EXERCISE DESCRIPTION. Lines from the records below that contain the word "cite" are to be copied out.

(Records from a data source)
###
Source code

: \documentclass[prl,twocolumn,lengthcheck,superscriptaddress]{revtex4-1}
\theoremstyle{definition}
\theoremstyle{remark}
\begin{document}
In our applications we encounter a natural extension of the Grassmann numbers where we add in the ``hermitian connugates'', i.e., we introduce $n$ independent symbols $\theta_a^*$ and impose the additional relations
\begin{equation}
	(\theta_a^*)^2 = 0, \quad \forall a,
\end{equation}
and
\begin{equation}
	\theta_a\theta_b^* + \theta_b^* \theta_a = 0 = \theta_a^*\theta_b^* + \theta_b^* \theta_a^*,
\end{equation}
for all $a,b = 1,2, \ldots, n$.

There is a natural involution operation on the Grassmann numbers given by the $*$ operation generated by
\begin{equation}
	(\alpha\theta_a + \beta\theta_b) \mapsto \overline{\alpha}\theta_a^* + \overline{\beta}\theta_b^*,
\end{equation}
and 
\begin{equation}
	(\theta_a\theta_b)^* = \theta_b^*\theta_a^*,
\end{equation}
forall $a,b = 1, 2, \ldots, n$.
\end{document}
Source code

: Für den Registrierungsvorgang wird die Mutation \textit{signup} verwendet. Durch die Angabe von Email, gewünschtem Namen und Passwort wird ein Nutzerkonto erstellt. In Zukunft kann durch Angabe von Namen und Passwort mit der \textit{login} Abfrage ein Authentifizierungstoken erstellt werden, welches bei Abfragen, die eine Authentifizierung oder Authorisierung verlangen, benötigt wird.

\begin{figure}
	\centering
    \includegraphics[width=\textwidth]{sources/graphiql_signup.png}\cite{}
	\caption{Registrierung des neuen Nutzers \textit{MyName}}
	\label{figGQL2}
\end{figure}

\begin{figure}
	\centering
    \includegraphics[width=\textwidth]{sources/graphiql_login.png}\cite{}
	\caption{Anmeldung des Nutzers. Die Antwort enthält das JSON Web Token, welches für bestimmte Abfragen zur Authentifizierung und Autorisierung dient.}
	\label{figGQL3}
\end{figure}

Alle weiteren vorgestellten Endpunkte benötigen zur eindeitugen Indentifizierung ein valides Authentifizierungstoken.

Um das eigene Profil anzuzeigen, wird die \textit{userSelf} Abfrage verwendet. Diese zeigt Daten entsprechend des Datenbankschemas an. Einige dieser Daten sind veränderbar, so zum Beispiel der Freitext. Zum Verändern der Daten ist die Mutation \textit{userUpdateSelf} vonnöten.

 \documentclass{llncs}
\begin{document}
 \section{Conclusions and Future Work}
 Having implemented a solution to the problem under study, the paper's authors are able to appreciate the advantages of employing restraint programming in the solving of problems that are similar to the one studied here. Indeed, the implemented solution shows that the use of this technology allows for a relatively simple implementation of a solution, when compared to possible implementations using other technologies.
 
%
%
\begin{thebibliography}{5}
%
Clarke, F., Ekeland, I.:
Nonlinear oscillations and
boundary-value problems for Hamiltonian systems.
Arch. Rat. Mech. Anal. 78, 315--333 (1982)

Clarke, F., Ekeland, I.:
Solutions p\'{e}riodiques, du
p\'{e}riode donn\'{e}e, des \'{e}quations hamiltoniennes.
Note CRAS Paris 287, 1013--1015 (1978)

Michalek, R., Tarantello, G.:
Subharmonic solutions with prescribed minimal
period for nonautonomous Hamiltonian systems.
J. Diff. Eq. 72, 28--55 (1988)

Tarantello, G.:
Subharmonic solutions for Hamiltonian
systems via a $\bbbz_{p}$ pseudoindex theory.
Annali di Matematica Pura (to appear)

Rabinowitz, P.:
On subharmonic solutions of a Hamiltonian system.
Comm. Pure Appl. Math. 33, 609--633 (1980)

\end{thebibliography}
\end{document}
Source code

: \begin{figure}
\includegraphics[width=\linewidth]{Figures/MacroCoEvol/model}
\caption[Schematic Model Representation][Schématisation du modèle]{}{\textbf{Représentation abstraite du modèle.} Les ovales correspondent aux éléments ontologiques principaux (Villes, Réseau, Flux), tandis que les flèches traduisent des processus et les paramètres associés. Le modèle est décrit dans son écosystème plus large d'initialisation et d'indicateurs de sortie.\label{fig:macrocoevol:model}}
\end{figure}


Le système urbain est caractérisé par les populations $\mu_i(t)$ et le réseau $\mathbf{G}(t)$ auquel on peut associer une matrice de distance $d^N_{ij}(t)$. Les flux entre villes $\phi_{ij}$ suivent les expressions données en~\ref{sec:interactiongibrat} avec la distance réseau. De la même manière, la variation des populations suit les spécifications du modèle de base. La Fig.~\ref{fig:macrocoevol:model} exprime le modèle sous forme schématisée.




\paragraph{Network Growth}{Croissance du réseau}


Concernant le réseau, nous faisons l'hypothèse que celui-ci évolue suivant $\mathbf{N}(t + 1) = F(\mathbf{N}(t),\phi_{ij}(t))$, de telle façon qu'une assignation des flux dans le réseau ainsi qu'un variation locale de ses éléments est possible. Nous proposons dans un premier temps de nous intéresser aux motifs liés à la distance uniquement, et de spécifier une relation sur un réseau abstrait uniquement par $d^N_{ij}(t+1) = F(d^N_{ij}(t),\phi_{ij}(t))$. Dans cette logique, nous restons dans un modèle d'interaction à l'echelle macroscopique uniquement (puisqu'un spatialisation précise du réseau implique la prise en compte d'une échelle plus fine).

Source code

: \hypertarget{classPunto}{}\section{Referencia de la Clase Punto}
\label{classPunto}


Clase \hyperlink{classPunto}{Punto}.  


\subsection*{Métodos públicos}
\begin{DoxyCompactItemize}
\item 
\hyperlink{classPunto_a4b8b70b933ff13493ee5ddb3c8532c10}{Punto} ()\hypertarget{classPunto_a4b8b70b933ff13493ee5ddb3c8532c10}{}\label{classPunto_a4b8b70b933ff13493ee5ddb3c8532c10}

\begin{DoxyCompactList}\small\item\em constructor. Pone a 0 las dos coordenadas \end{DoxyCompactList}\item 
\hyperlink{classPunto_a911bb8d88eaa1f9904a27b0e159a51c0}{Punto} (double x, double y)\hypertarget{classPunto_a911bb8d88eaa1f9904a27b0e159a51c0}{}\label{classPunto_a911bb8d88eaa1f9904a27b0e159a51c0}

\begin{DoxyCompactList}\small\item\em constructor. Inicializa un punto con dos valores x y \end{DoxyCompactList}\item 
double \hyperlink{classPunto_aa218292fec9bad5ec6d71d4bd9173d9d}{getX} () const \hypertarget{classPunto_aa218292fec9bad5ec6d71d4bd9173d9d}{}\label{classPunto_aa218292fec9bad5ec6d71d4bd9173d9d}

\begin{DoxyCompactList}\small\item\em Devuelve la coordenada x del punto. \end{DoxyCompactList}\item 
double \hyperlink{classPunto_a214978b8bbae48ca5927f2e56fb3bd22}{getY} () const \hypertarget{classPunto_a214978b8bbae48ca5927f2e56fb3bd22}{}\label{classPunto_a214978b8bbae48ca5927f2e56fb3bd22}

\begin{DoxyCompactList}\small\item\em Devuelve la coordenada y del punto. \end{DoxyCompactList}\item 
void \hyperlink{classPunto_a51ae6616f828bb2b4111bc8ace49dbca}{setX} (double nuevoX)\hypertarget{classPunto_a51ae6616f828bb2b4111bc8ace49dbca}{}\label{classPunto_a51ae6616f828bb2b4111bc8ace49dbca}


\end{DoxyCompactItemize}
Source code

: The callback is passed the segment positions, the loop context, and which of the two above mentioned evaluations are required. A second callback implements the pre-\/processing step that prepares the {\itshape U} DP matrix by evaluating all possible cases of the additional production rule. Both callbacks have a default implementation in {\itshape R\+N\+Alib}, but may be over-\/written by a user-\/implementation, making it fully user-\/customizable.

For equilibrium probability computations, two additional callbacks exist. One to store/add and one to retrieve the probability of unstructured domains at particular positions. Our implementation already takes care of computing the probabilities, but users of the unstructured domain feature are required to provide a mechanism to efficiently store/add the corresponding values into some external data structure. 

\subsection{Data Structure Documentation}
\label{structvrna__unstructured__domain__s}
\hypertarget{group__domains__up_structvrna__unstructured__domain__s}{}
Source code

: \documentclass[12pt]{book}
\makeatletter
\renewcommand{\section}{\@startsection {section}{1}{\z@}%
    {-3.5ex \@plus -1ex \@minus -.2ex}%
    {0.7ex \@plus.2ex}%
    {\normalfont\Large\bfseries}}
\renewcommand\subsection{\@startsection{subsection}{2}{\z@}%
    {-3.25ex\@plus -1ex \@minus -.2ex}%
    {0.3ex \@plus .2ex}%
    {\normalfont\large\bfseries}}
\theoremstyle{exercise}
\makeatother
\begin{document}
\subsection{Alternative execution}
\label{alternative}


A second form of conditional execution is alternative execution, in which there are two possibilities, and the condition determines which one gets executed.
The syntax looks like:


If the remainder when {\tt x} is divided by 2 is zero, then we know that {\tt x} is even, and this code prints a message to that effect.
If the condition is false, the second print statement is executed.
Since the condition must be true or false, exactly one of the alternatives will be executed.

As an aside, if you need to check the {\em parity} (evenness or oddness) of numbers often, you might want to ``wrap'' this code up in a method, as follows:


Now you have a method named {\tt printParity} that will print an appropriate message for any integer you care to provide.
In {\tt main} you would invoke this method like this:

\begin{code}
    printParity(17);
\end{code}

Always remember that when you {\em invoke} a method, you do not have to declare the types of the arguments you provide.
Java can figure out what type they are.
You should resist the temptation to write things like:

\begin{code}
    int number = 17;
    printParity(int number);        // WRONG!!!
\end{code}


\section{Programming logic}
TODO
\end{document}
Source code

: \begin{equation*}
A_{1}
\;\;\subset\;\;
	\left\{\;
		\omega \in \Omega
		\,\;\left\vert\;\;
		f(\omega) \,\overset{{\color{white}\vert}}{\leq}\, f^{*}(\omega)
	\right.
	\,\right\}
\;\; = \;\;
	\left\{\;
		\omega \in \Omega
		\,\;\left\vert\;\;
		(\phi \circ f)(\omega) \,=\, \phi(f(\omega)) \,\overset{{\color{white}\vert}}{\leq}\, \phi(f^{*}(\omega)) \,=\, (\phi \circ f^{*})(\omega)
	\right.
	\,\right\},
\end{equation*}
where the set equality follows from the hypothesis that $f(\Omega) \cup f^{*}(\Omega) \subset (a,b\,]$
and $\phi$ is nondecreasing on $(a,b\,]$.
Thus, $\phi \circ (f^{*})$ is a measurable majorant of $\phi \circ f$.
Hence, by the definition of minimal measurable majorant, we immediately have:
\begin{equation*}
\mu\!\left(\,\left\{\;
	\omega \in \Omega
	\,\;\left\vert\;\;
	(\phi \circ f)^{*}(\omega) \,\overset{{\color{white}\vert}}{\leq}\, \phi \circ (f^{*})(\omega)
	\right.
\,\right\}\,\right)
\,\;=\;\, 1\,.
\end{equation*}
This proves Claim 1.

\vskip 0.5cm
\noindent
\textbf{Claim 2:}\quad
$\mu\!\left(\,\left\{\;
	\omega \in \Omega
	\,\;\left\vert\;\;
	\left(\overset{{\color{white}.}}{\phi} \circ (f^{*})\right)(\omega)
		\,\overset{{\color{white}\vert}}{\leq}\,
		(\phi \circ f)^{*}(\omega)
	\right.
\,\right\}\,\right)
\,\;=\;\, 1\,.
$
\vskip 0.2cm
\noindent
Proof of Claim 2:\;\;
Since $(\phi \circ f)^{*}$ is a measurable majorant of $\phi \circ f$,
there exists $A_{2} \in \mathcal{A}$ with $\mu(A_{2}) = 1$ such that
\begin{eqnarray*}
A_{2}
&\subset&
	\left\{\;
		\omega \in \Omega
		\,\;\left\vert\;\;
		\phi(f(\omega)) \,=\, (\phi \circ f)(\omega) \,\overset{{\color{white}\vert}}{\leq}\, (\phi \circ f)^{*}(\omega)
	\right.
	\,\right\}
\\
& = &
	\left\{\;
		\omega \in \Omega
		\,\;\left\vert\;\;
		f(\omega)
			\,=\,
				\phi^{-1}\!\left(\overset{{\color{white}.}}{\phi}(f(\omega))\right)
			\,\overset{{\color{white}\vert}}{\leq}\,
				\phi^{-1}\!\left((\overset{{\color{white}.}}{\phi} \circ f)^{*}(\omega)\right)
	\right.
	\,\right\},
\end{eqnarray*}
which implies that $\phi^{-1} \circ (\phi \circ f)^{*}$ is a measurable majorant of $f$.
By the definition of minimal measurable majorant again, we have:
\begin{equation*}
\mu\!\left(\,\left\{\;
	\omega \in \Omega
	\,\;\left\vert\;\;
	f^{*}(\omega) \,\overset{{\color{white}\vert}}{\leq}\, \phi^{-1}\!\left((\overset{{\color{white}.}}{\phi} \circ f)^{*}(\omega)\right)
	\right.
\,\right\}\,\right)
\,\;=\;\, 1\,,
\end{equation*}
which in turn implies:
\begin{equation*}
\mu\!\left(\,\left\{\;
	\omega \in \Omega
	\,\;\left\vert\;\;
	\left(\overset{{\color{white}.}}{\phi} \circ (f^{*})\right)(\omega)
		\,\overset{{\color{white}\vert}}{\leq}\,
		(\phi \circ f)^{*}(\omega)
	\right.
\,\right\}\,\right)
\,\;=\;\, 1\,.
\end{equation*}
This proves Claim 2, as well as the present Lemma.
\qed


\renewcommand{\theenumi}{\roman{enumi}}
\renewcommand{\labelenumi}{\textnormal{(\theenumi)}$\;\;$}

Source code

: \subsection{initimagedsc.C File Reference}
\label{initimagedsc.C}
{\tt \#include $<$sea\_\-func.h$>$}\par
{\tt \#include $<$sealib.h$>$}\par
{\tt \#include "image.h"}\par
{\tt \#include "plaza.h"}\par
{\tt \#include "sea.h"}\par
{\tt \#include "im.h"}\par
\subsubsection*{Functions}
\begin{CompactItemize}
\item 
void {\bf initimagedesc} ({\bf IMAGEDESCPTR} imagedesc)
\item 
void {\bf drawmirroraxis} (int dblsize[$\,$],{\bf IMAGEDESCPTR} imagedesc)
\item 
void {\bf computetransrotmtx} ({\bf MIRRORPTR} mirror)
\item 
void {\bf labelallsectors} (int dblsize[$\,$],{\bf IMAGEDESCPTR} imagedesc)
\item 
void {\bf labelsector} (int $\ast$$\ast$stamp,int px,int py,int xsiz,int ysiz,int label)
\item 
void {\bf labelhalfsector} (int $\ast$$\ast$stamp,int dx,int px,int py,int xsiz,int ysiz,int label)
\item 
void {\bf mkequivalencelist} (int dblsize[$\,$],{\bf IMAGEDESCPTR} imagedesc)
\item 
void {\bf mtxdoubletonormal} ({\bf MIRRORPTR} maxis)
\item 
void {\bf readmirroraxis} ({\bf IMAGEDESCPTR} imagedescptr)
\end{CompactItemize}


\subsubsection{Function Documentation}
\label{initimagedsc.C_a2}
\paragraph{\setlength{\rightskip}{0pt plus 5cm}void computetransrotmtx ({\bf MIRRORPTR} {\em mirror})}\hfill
###
TASK SOLUTION.
    \includegraphics[width=\textwidth]{sources/graphiql_signup.png}\cite{}
    \includegraphics[width=\textwidth]{sources/graphiql_login.png}\cite{}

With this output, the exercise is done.